Modulation of side chain charges by pH has been intensively studied, both experimentally and computationally. Experimental studies that specifically target charge modifications by posttranslational modifications such as phosphorylation at the molecular level are relatively sparse, and computational studies are even fewer (e.g., on phosphorylation-induced conformational changes⁶²⁵ and on the kinetics of phosphopeptide-SH2 binding⁵⁸⁴).

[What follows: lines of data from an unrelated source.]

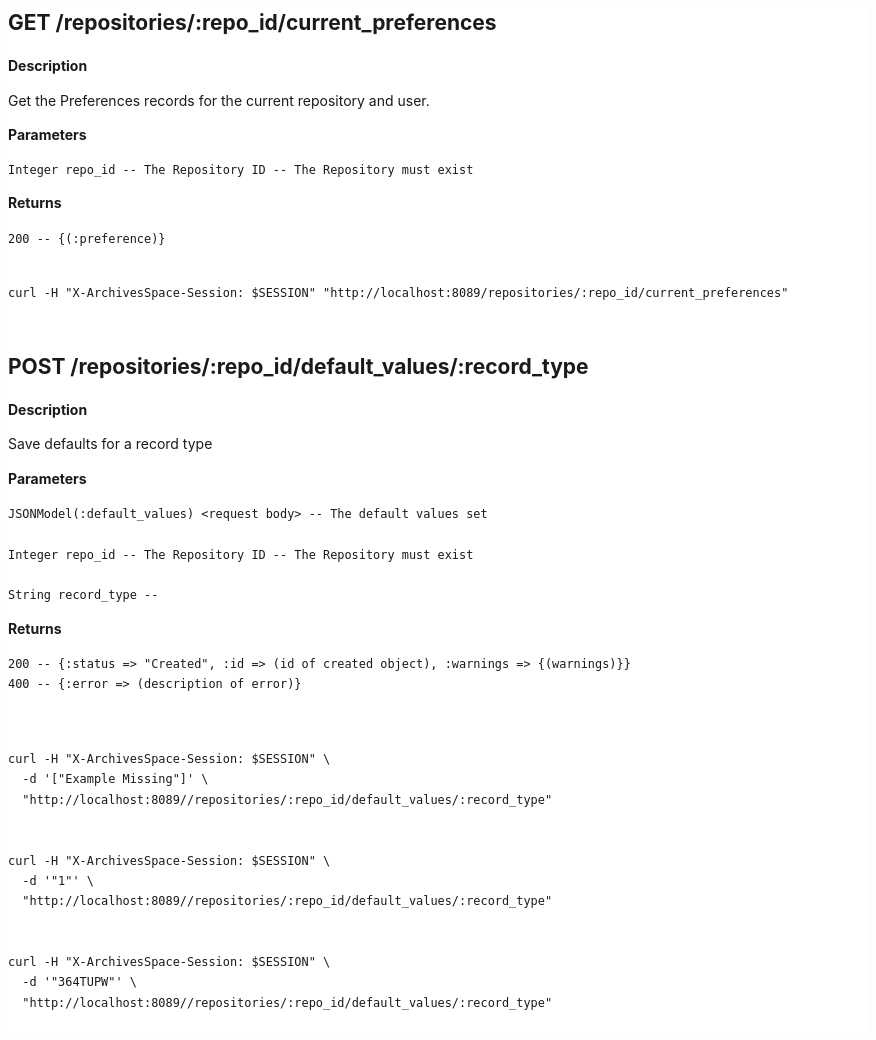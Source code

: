
## GET /repositories/:repo_id/current_preferences 

__Description__

Get the Preferences records for the current repository and user.

__Parameters__


	Integer repo_id -- The Repository ID -- The Repository must exist

__Returns__

	200 -- {(:preference)}


```shell 
   
curl -H "X-ArchivesSpace-Session: $SESSION" "http://localhost:8089/repositories/:repo_id/current_preferences"
  

```


## POST /repositories/:repo_id/default_values/:record_type 

__Description__

Save defaults for a record type

__Parameters__


	JSONModel(:default_values) <request body> -- The default values set

	Integer repo_id -- The Repository ID -- The Repository must exist

	String record_type -- 

__Returns__

	200 -- {:status => "Created", :id => (id of created object), :warnings => {(warnings)}}
	400 -- {:error => (description of error)}


```shell 
    
     
curl -H "X-ArchivesSpace-Session: $SESSION" \
  -d '["Example Missing"]' \
  "http://localhost:8089//repositories/:repo_id/default_values/:record_type"
    
     
curl -H "X-ArchivesSpace-Session: $SESSION" \
  -d '"1"' \
  "http://localhost:8089//repositories/:repo_id/default_values/:record_type"
    
     
curl -H "X-ArchivesSpace-Session: $SESSION" \
  -d '"364TUPW"' \
  "http://localhost:8089//repositories/:repo_id/default_values/:record_type"
  

```
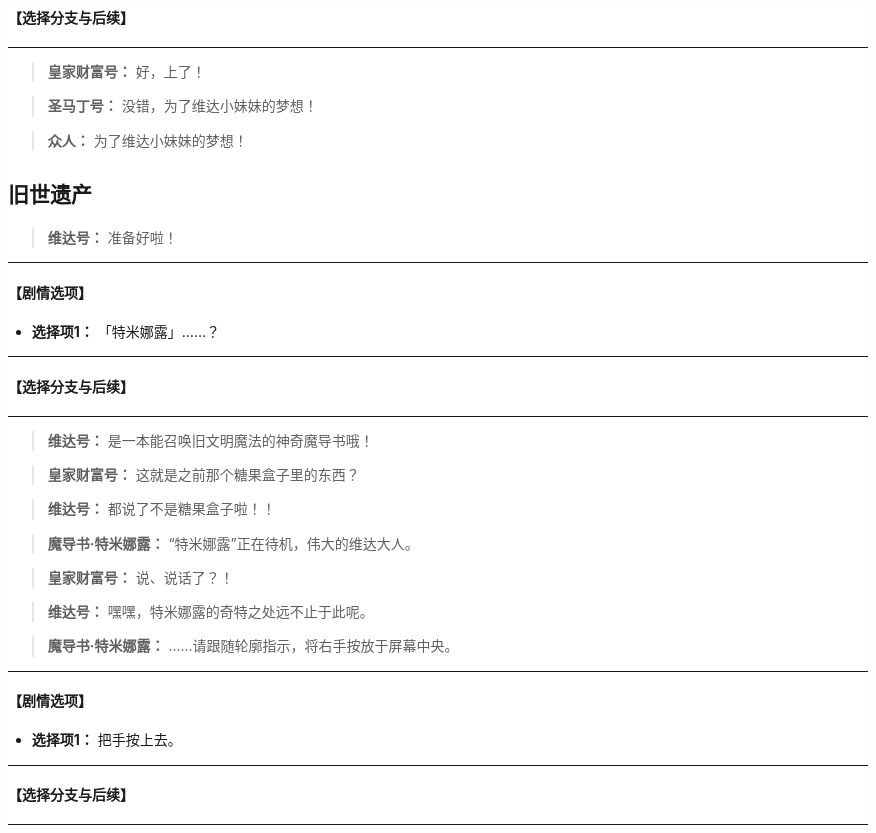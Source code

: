 #### **【选择分支与后续】**
---

> **皇家财富号：**
> 好，上了！

> **圣马丁号：**
> 没错，为了维达小妹妹的梦想！

> **众人：**
> 为了维达小妹妹的梦想！

## 旧世遗产

> **维达号：**
> 准备好啦！

---
#### **【剧情选项】**
*   **选择项1：** 「特米娜露」……？

---
#### **【选择分支与后续】**
---

> **维达号：**
> 是一本能召唤旧文明魔法的神奇魔导书哦！

> **皇家财富号：**
> 这就是之前那个糖果盒子里的东西？

> **维达号：**
> 都说了不是糖果盒子啦！！

> **魔导书·特米娜露：**
> “特米娜露”正在待机，伟大的维达大人。

> **皇家财富号：**
> 说、说话了？！

> **维达号：**
> 嘿嘿，特米娜露的奇特之处远不止于此呢。

> **魔导书·特米娜露：**
> ……请跟随轮廓指示，将右手按放于屏幕中央。

---
#### **【剧情选项】**
*   **选择项1：** 把手按上去。

---
#### **【选择分支与后续】**
---
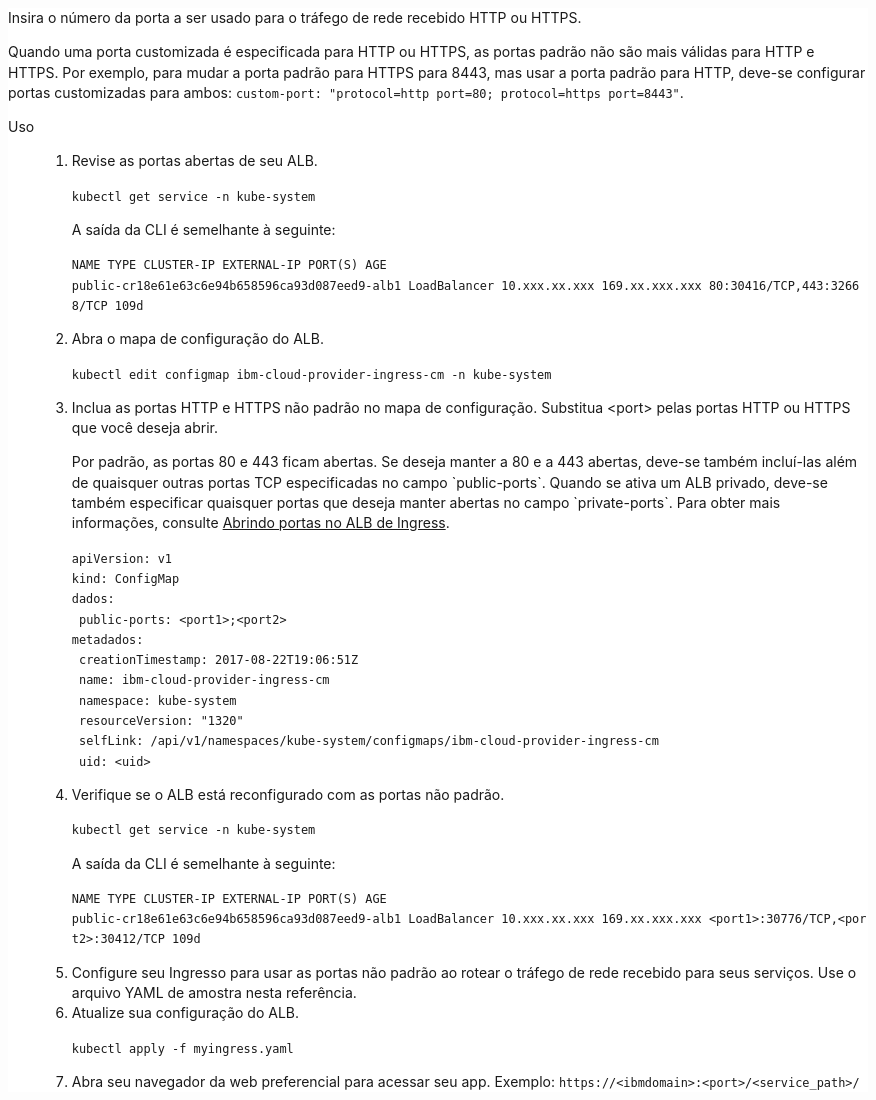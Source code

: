  <td>Insira o número da porta a ser usado para o tráfego de rede recebido HTTP ou HTTPS.  <p class="note">Quando uma porta customizada é especificada para HTTP ou HTTPS, as portas padrão não são mais válidas para HTTP e HTTPS. Por exemplo, para mudar a porta padrão para HTTPS para 8443, mas usar a porta padrão para HTTP, deve-se configurar portas customizadas para ambos: <code>custom-port: "protocol=http port=80; protocol=https port=8443"</code>.</p></td>
 </tr>
 </tbody></table>

 </dd>
 <dt>Uso</dt>
 <dd><ol><li>Revise as portas abertas de seu ALB.
<pre class="pre">
<code>kubectl get service -n kube-system</code></pre>
A saída da CLI é semelhante à seguinte:
<pre class="screen">
<code>NAME TYPE CLUSTER-IP EXTERNAL-IP PORT(S) AGE
public-cr18e61e63c6e94b658596ca93d087eed9-alb1 LoadBalancer 10.xxx.xx.xxx 169.xx.xxx.xxx 80:30416/TCP,443:32668/TCP 109d</code></pre></li>
<li>Abra o mapa de configuração do ALB.
<pre class="pre">
<code>kubectl edit configmap ibm-cloud-provider-ingress-cm -n kube-system</code></pre></li>
<li>Inclua as portas HTTP e HTTPS não padrão no mapa de configuração. Substitua &lt;port&gt; pelas portas HTTP ou HTTPS que você deseja abrir.<p class="note">Por padrão, as portas 80 e 443 ficam abertas. Se deseja manter a 80 e a 443 abertas, deve-se também incluí-las além de quaisquer outras portas TCP especificadas no campo `public-ports`. Quando se ativa um ALB privado, deve-se também especificar quaisquer portas que deseja manter abertas no campo `private-ports`. Para obter mais informações, consulte <a href="/docs/containers?topic=containers-ingress#opening_ingress_ports">Abrindo portas no ALB de Ingress</a>.</p>
<pre class="codeblock">
<code>apiVersion: v1
kind: ConfigMap
dados:
 public-ports: &lt;port1&gt;;&lt;port2&gt;
metadados:
 creationTimestamp: 2017-08-22T19:06:51Z
 name: ibm-cloud-provider-ingress-cm
 namespace: kube-system
 resourceVersion: "1320"
 selfLink: /api/v1/namespaces/kube-system/configmaps/ibm-cloud-provider-ingress-cm
 uid: &lt;uid&gt;</code></pre></li>
 <li>Verifique se o ALB está reconfigurado com as portas não padrão.
<pre class="pre">
<code>kubectl get service -n kube-system</code></pre>
A saída da CLI é semelhante à seguinte:
<pre class="screen">
<code>NAME TYPE CLUSTER-IP EXTERNAL-IP PORT(S) AGE
public-cr18e61e63c6e94b658596ca93d087eed9-alb1 LoadBalancer 10.xxx.xx.xxx 169.xx.xxx.xxx &lt;port1&gt;:30776/TCP,&lt;port2&gt;:30412/TCP 109d</code></pre></li>
<li>Configure seu Ingresso para usar as portas não padrão ao rotear o tráfego de rede recebido para seus serviços. Use o arquivo YAML de amostra nesta referência. </li>
<li>Atualize sua configuração do ALB.
<pre class="pre">
<code>kubectl apply -f myingress.yaml</code></pre>
</li>
<li>Abra seu navegador da web preferencial para acessar seu app. Exemplo: <code>https://&lt;ibmdomain&gt;:&lt;port&gt;/&lt;service_path&gt;/</code></li></ol></dd></dl>
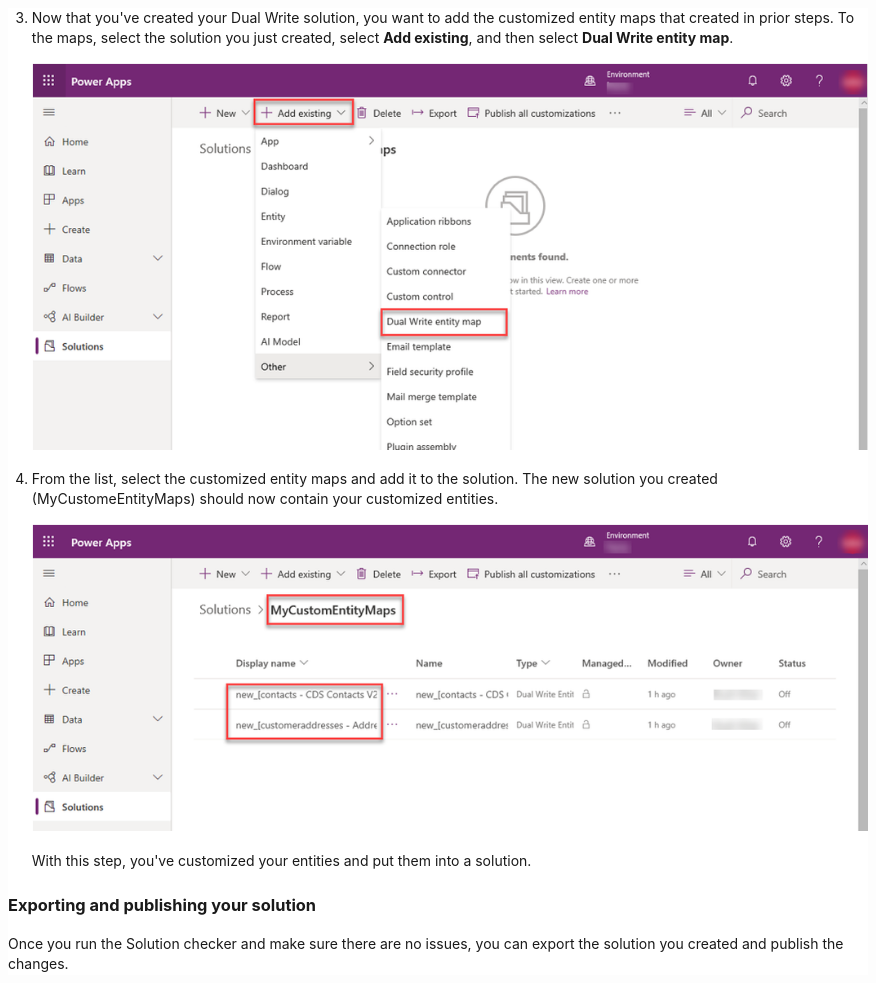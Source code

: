    3. Now that you've created your Dual Write solution, you want to add the customized entity maps that created in prior steps. To the maps, select the solution you just created, select **Add existing**, and then select **Dual Write entity map**.

      <kbd>![Adding your customized entity maps](media/add-customized-maps.png)

   4. From the list, select the customized entity maps and add it to the solution. The new solution you created (MyCustomeEntityMaps) should now contain your customized entities.

      <kbd>![Showing customized entities in new solution](media/entities-new-solution.png)

      With this step, you've customized your entities and put them into a solution.

### Exporting and publishing your solution

Once you run the Solution checker and make sure there are no issues, you can export the solution you created and publish the changes.
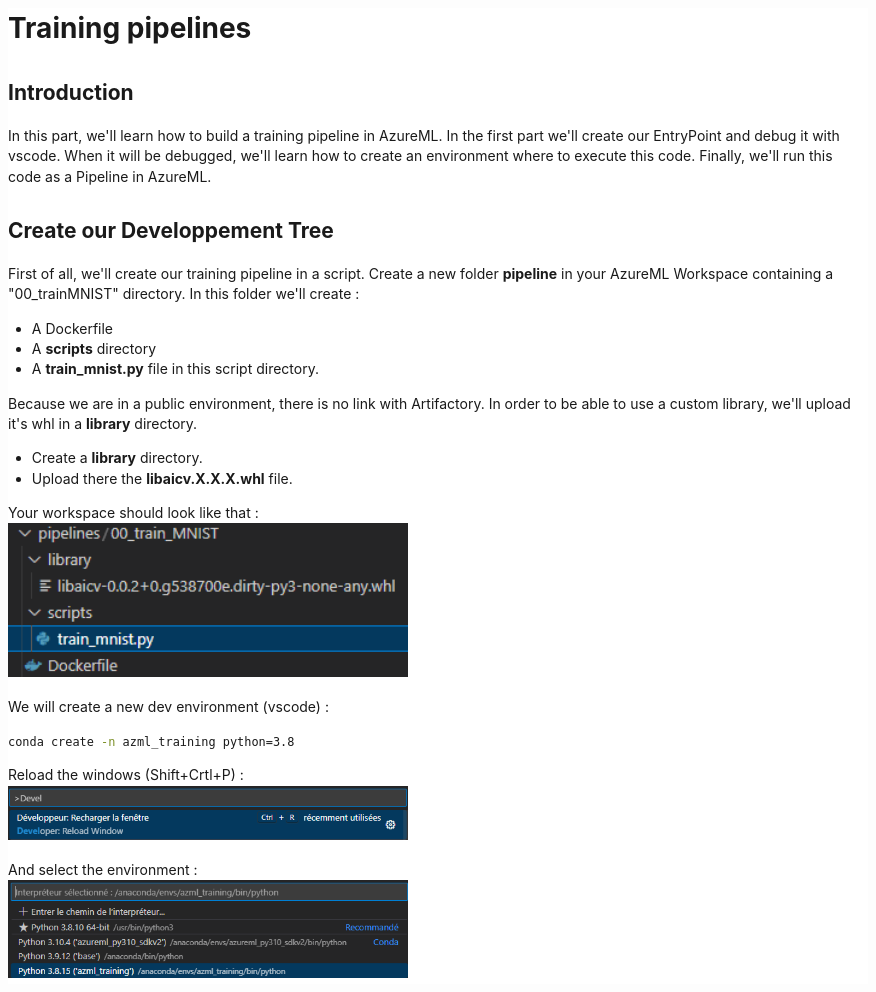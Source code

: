 # Training pipelines

## Introduction
In this part, we'll learn how to build a training pipeline in AzureML.
In the first part we'll create our EntryPoint and debug it with vscode.
When it will be debugged, we'll learn how to create an environment where to execute this code.
Finally, we'll run this code as a Pipeline in AzureML.

## Create our Developpement Tree
First of all, we'll create our training pipeline in a script.
Create a new folder **pipeline** in your AzureML Workspace containing a "00_trainMNIST" directory.
In this folder we'll create :
- A Dockerfile
- A **scripts** directory
- A **train_mnist.py** file in this script directory.

Because we are in a public environment, there is no link with Artifactory.
In order to be able to use a custom library, we'll upload it's whl in a **library** directory.
- Create a **library** directory.
- Upload there the **libaicv.X.X.X.whl** file.

Your workspace should look like that :<br>
<img src="../assets/img/00026.png" alt="drawing" width="400"/>

We will create a new dev environment (vscode) :
```bash
conda create -n azml_training python=3.8
```
Reload the windows (Shift+Crtl+P) : <br>
<img src="../assets/img/00027.png" alt="drawing" width="400"/>

And select the environment :<br>
<img src="../assets/img/00028.png" alt="drawing" width="400"/>
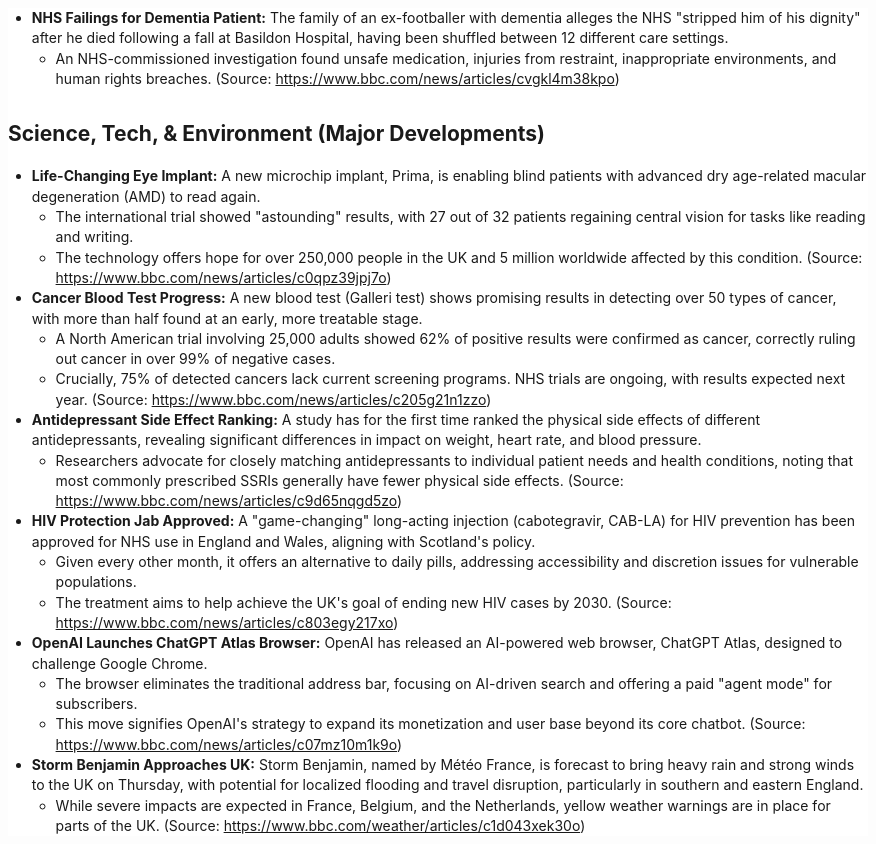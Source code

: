 *   **NHS Failings for Dementia Patient:** The family of an ex-footballer with dementia alleges the NHS "stripped him of his dignity" after he died following a fall at Basildon Hospital, having been shuffled between 12 different care settings.
    *   An NHS-commissioned investigation found unsafe medication, injuries from restraint, inappropriate environments, and human rights breaches. (Source: https://www.bbc.com/news/articles/cvgkl4m38kpo)

## Science, Tech, & Environment (Major Developments)

*   **Life-Changing Eye Implant:** A new microchip implant, Prima, is enabling blind patients with advanced dry age-related macular degeneration (AMD) to read again.
    *   The international trial showed "astounding" results, with 27 out of 32 patients regaining central vision for tasks like reading and writing.
    *   The technology offers hope for over 250,000 people in the UK and 5 million worldwide affected by this condition. (Source: https://www.bbc.com/news/articles/c0qpz39jpj7o)
*   **Cancer Blood Test Progress:** A new blood test (Galleri test) shows promising results in detecting over 50 types of cancer, with more than half found at an early, more treatable stage.
    *   A North American trial involving 25,000 adults showed 62% of positive results were confirmed as cancer, correctly ruling out cancer in over 99% of negative cases.
    *   Crucially, 75% of detected cancers lack current screening programs. NHS trials are ongoing, with results expected next year. (Source: https://www.bbc.com/news/articles/c205g21n1zzo)
*   **Antidepressant Side Effect Ranking:** A study has for the first time ranked the physical side effects of different antidepressants, revealing significant differences in impact on weight, heart rate, and blood pressure.
    *   Researchers advocate for closely matching antidepressants to individual patient needs and health conditions, noting that most commonly prescribed SSRIs generally have fewer physical side effects. (Source: https://www.bbc.com/news/articles/c9d65nqgd5zo)
*   **HIV Protection Jab Approved:** A "game-changing" long-acting injection (cabotegravir, CAB-LA) for HIV prevention has been approved for NHS use in England and Wales, aligning with Scotland's policy.
    *   Given every other month, it offers an alternative to daily pills, addressing accessibility and discretion issues for vulnerable populations.
    *   The treatment aims to help achieve the UK's goal of ending new HIV cases by 2030. (Source: https://www.bbc.com/news/articles/c803egy217xo)
*   **OpenAI Launches ChatGPT Atlas Browser:** OpenAI has released an AI-powered web browser, ChatGPT Atlas, designed to challenge Google Chrome.
    *   The browser eliminates the traditional address bar, focusing on AI-driven search and offering a paid "agent mode" for subscribers.
    *   This move signifies OpenAI's strategy to expand its monetization and user base beyond its core chatbot. (Source: https://www.bbc.com/news/articles/c07mz10m1k9o)
*   **Storm Benjamin Approaches UK:** Storm Benjamin, named by Météo France, is forecast to bring heavy rain and strong winds to the UK on Thursday, with potential for localized flooding and travel disruption, particularly in southern and eastern England.
    *   While severe impacts are expected in France, Belgium, and the Netherlands, yellow weather warnings are in place for parts of the UK. (Source: https://www.bbc.com/weather/articles/c1d043xek30o)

More such studies and, even more importantly, studies into how these “local” effects are integrated to achieve ultrasensitive, precisely timed responses in signal transduction networks will be crucial to advance the physical understanding of biology in both health and disease.

Sickle cell anemia, the first disease characterized at the molecular level, has its root cause at a single charge mutation.^4,5 The double-helix model of DNA was correctly built only after placing the negatively charged phosphate groups on the surface.⁶²⁶ These examples remind us to never underestimate the power of electrostatics.

Biographies

Huan-Xiang Zhou received his Ph.D. from Drexel University in 1988. He did postdoctoral work at the National Institutes of Health with Attila Szabo. After faculty appointments at Hong Kong University of Science and Technology, Drexel University, and Florida State University, he moved in 2017 to the University of Illinois at Chicago, where he is professor of chemistry and physics and holds an LAS Science endowed chair. He has served on a number of grant review panels and journal editorial boards. His group currently does theoretical, computational, and experimental research on protein association, on crowding and emergent properties in cellular environments, on structures and functional mechanisms of ion channels and other membrane proteins, and on self-assembly of peptides.

Xiaodong Pang received his Ph.D. in biophysics from Fudan University (China) under the supervision of Prof. Xinyi Zhang in 2010. Since then he has been a postdoctoral fellow with Prof. Huan-Xiang Zhou at Florida State University, conducting research on protein association and structure determination and prediction.